Der Ruhebedarf wird oft unterschätzt. Dabei ist Schlaf und Entspannung entscheidend für die körperliche Entwicklung, das Lernen und die Reizverarbeitung.
Richtwerte:
•Welpen: ca. 20–22 Stunden Ruhe pro Tag
•Junghunde: ca. 18–20 Stunden
•Erwachsene Hunde: ca. 17–18 Stunden
•Alte oder kranke Hunde: ca. 20–22 Stunden
Ruhe bedeutet nicht nur Schlaf, sondern auch entspanntes Liegen ohne Reize, Spiel oder Training.
Der Mythos vom „hyperaktiven Aussie“
Ein Australian Shepherd wird nicht als unruhiger Dauerläufer geboren. In vielen Fällen wird er dazu gemacht – durch ständige Reize, permanente Beschäftigung und das Gefühl, immer „funktionieren“ zu müssen.
Welpen lernen schnell:
„Wenn ich wach bin, passiert etwas.“
Das führt dazu, dass sie kaum noch abschalten können, ständig Aufmerksamkeit einfordern und innerlich unter Spannung stehen.

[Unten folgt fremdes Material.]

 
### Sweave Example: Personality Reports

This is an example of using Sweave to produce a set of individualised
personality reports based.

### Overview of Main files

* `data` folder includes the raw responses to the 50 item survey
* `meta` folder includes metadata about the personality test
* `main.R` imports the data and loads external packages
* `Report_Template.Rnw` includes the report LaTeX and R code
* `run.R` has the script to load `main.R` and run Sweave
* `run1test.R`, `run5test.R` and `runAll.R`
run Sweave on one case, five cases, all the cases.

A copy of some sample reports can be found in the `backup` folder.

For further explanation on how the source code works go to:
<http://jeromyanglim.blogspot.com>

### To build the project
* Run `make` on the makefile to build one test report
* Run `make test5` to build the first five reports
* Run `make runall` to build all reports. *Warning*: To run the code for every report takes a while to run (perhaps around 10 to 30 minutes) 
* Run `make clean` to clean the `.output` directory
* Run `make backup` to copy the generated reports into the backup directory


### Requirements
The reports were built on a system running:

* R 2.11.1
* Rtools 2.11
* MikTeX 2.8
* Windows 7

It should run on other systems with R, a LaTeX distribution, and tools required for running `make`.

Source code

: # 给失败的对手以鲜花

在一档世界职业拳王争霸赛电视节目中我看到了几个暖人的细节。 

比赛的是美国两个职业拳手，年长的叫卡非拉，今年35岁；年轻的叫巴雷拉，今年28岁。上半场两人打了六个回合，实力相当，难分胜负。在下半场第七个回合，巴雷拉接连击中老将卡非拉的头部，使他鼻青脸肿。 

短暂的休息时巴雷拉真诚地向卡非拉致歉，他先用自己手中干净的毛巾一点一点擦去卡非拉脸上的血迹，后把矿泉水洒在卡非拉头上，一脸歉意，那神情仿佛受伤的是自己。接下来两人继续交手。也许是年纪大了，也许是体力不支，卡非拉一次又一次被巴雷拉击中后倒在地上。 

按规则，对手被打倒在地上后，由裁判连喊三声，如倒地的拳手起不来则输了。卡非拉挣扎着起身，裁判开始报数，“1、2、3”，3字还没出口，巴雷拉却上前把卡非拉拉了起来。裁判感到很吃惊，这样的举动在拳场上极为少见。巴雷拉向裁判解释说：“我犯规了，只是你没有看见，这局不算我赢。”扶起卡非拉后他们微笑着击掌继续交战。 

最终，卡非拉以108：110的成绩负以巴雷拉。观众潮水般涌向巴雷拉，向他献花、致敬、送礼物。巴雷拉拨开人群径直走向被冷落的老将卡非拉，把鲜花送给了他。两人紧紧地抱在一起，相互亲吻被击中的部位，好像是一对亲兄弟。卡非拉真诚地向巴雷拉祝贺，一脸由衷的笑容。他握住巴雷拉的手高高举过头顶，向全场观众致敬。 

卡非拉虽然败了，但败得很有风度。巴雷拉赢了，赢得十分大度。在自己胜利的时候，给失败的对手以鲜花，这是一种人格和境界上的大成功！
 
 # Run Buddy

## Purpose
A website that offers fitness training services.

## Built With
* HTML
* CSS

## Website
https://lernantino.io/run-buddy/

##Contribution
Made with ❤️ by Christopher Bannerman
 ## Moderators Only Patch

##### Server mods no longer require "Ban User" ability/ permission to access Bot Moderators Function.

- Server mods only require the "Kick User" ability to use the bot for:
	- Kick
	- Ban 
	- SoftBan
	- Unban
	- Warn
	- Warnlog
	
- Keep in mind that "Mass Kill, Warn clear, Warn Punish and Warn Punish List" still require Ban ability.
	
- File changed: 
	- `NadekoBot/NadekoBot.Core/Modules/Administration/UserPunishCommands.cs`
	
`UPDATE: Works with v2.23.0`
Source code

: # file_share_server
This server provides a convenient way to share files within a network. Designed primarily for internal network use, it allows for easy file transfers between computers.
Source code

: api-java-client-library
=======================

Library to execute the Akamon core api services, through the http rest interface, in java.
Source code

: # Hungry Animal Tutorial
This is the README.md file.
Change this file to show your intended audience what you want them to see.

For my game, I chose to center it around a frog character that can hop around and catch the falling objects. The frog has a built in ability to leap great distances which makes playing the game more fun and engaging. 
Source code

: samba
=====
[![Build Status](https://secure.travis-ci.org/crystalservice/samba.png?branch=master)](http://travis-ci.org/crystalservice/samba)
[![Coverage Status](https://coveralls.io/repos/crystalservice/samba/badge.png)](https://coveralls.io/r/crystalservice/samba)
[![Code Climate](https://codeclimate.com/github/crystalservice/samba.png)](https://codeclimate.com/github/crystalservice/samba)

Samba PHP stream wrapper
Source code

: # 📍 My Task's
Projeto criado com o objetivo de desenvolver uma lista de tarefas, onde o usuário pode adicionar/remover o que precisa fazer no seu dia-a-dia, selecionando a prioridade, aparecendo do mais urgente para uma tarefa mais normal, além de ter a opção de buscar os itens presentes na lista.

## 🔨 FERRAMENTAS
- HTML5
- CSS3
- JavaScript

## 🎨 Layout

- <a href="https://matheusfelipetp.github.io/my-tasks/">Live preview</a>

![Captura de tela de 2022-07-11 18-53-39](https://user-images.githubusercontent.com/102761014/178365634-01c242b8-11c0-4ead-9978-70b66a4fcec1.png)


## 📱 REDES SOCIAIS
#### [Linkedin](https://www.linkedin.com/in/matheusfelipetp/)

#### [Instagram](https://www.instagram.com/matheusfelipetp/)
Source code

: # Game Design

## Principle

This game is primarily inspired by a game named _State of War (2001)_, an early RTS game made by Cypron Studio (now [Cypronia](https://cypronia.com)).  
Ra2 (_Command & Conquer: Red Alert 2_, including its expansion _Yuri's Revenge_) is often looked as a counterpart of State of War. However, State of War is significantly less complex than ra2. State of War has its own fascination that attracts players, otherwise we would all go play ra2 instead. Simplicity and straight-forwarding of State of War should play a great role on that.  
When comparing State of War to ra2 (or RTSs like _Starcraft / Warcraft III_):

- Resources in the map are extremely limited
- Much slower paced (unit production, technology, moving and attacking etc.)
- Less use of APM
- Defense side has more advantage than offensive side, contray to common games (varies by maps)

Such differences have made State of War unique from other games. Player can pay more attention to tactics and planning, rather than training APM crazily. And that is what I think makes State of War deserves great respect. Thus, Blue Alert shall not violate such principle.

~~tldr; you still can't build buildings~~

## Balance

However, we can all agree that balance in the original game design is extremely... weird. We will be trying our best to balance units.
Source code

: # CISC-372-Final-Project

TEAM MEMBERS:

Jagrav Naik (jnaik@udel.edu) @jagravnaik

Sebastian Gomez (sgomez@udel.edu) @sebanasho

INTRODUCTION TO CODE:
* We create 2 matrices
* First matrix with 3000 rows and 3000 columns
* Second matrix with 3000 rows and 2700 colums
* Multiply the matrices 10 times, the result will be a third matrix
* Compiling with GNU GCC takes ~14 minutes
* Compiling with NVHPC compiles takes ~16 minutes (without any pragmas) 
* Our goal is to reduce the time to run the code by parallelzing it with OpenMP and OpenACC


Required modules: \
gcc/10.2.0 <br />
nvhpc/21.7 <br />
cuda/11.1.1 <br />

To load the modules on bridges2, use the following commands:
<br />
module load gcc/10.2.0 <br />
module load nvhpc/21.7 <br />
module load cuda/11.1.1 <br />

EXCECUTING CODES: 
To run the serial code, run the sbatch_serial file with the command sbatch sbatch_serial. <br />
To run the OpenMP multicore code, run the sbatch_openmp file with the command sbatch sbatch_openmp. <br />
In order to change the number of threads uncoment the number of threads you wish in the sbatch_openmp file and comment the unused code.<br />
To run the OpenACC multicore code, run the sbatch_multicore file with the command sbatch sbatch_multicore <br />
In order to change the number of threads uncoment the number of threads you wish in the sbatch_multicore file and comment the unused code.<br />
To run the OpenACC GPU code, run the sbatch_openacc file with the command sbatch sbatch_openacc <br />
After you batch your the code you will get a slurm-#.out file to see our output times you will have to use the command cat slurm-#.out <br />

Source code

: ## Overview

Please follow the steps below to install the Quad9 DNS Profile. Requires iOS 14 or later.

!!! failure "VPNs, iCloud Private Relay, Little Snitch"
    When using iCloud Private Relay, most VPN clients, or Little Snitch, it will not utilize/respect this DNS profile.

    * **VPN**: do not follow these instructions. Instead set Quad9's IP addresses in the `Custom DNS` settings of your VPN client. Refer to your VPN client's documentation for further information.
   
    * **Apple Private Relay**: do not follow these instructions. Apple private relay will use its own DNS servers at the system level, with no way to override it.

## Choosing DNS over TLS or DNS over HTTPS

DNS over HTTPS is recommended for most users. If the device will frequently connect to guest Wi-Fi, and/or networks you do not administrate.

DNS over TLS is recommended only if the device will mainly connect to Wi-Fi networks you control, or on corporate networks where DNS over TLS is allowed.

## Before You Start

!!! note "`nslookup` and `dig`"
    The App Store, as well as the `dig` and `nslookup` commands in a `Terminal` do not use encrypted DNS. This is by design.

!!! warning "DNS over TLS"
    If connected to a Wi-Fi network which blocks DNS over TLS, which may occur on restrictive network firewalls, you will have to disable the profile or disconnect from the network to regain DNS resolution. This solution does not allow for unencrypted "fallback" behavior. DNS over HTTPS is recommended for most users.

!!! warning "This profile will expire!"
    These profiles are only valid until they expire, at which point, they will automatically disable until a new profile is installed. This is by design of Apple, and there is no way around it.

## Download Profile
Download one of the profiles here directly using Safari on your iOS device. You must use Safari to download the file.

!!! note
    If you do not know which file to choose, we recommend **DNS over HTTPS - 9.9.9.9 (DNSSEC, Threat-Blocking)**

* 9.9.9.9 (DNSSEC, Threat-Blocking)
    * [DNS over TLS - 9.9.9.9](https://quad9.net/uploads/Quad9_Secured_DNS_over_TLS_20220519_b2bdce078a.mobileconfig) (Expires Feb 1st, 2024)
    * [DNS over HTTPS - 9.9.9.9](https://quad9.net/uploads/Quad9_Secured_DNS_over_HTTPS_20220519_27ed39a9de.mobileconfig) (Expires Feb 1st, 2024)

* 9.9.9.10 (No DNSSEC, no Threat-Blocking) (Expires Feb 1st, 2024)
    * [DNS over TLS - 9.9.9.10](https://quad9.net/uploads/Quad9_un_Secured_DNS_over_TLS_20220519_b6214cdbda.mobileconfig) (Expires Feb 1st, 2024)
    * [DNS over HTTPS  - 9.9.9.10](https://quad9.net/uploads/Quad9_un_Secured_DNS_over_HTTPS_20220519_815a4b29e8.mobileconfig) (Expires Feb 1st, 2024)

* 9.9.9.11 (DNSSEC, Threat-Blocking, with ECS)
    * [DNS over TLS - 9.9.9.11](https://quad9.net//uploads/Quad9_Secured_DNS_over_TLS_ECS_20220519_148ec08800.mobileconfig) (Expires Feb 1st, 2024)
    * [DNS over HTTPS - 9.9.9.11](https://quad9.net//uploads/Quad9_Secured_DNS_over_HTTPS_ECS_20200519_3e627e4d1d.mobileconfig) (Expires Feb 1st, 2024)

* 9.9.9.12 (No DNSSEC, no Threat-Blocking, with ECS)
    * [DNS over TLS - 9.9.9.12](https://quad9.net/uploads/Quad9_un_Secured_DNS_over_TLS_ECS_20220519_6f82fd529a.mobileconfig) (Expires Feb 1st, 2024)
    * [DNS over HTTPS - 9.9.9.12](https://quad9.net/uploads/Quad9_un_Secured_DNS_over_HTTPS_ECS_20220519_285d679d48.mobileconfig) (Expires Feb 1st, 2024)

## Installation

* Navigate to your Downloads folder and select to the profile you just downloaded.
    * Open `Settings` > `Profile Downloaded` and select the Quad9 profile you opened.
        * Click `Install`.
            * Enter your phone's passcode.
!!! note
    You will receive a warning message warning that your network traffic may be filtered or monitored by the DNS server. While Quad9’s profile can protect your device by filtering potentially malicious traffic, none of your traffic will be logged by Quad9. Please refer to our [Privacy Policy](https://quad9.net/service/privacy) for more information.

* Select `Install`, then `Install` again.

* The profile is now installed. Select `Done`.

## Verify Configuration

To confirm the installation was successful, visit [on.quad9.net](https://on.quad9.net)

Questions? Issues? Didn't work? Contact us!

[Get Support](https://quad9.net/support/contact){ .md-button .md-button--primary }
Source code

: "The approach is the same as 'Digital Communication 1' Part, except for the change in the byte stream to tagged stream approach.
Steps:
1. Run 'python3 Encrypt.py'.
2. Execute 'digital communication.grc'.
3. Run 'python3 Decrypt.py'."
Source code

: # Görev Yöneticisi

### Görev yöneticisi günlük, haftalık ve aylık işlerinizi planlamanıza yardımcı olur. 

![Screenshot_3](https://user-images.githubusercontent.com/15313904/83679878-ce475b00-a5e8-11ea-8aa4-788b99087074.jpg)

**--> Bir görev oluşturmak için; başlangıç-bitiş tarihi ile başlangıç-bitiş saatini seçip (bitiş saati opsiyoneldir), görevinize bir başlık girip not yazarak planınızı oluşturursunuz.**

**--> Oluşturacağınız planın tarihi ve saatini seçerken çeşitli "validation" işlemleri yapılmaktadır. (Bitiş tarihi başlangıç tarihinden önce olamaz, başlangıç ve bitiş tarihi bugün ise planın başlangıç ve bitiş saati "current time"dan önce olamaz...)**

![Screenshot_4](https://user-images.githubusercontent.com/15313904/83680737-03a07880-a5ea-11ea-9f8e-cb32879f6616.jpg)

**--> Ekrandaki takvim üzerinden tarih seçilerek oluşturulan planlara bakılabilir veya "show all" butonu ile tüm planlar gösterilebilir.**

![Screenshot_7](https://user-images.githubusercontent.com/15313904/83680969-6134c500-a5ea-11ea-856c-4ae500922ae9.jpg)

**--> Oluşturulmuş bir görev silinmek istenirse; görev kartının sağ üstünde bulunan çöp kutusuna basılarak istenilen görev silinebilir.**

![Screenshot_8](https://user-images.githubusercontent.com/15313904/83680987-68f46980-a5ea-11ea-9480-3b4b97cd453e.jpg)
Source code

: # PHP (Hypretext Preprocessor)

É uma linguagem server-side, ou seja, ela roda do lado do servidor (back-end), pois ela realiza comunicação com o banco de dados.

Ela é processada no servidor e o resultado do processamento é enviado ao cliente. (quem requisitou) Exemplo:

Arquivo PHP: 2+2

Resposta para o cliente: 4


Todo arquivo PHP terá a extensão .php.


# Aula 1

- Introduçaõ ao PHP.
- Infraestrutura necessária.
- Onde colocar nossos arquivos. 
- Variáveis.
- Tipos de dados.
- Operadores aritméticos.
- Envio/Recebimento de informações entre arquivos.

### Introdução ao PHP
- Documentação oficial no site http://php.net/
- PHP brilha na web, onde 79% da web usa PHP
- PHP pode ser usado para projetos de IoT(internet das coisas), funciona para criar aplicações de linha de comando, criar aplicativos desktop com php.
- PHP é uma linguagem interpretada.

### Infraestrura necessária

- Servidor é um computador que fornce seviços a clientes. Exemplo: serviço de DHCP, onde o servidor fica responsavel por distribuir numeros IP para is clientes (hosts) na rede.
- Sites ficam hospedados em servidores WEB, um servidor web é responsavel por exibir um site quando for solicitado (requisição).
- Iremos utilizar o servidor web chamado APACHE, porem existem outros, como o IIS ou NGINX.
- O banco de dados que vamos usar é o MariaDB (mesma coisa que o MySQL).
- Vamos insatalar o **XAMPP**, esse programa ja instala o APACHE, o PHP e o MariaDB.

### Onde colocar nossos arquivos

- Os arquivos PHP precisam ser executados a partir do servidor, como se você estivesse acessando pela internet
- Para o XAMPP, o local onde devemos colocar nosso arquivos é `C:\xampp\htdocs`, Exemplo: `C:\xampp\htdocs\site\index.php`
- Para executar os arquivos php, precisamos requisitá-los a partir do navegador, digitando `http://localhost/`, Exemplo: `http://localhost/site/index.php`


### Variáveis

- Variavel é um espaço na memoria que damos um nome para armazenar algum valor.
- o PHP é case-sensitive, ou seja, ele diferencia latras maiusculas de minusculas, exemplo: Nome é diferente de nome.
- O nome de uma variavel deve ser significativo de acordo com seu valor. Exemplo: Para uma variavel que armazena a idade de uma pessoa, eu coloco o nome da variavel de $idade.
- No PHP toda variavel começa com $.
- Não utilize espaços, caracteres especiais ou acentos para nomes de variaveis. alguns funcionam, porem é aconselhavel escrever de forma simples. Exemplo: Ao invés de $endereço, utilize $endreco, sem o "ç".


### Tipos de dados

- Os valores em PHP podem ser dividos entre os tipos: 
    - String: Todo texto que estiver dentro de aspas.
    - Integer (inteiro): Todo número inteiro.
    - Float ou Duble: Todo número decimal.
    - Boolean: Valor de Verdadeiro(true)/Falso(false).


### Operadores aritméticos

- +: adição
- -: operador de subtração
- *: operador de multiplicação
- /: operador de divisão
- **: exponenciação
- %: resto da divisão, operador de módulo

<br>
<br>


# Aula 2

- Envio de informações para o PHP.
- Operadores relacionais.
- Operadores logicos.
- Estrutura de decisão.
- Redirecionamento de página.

Ein ausgeglichener Aussie ist nicht der Hund, der am meisten läuft, sondern der, der gelernt hat, zwischen Aktivität und Entspannung zu wechseln.
Der Körper eines Welpen befindet sich stetig im Wachstum. Besonders empfindlich sind in dieser Phase die sogenannten Wachstumsfugen (Epiphysen) – weiche Knorpelzonen an den langen Knochen, die erst im Laufe der Monate vollständig verknöchern.
Zu hohe oder falsche Belastung in dieser Zeit kann langfristig zu:
•Fehlstellungen
•Gelenkproblemen
•frühzeitigem Verschleiß
•erhöhter Arthrose-Gefahr
führen.
Deshalb ist nicht nur wichtig, wie viel sich ein Hund bewegt – sondern auch wie.
Gerade beim Australian Shepherd ist der Kopf oft schneller müde als der Körper. Ein paar Minuten konzentrierte Denkarbeit können anstrengender sein als ein langer Spaziergang.
Geeignet sind:
•kleine Suchspiele im Haus oder Garten
•ruhiges Training von Alltagssituationen
•Impulskontrolle und Wartesignale
•einfache Trickarbeit
Das fördert die Bindung, stärkt die Konzentration und schont den Körper.
Was mit „Stoßbewegungen“ gemeint ist
Stoßbewegungen sind ruckartige, abrupte Belastungen für den Bewegungsapparat. Sie entstehen vor allem dann, wenn der Hund plötzlich beschleunigt, stark abbremst oder aus dem Stand springt.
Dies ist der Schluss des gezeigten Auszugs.